WORK REQUEST: Only lines with the string "contact" matter here; gather them from the material below.

= Beginning of Section =

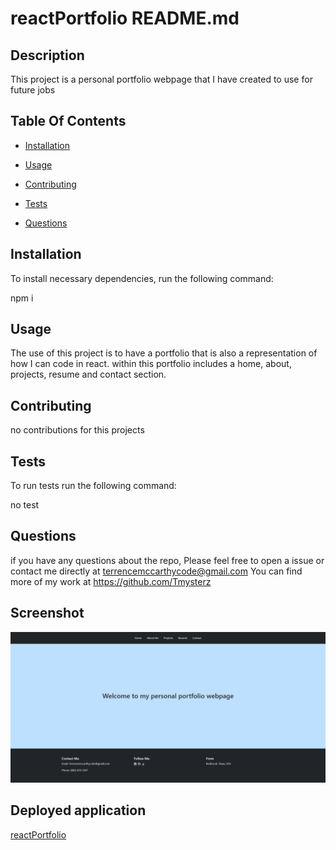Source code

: 
  # reactPortfolio README.md

  ## Description

  This project is a personal portfolio webpage that I have created to use for future jobs

  ## Table Of Contents 

  * [Installation](#Installation)

  * [Usage](#usage)

  * [Contributing](#contributing)

  * [Tests](#tests)

  * [Questions](#questions)

  ## Installation

  To install necessary dependencies, run the following command:

  npm i

  ## Usage

  The use of this project is to have a portfolio that is also a representation of how I can code in react. within this portfolio includes a home, about, projects, resume and contact section.

  ## Contributing 

  no contributions for this projects

  ## Tests

  To run tests run the following command:

  no test

  ## Questions

  if you have any questions about the repo, Please feel free to open a issue or contact me directly at terrencemccarthycode@gmail.com
  You can find more of my work at https://github.com/Tmysterz

  ## Screenshot 

  ![Screenshot](./public/reactPortSS.png)

  ## Deployed application

  [reactPortfolio]()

= End of Section =

RESULT:
  The use of this project is to have a portfolio that is also a representation of how I can code in react. within this portfolio includes a home, about, projects, resume and contact section.
  if you have any questions about the repo, Please feel free to open a issue or contact me directly at terrencemccarthycode@gmail.com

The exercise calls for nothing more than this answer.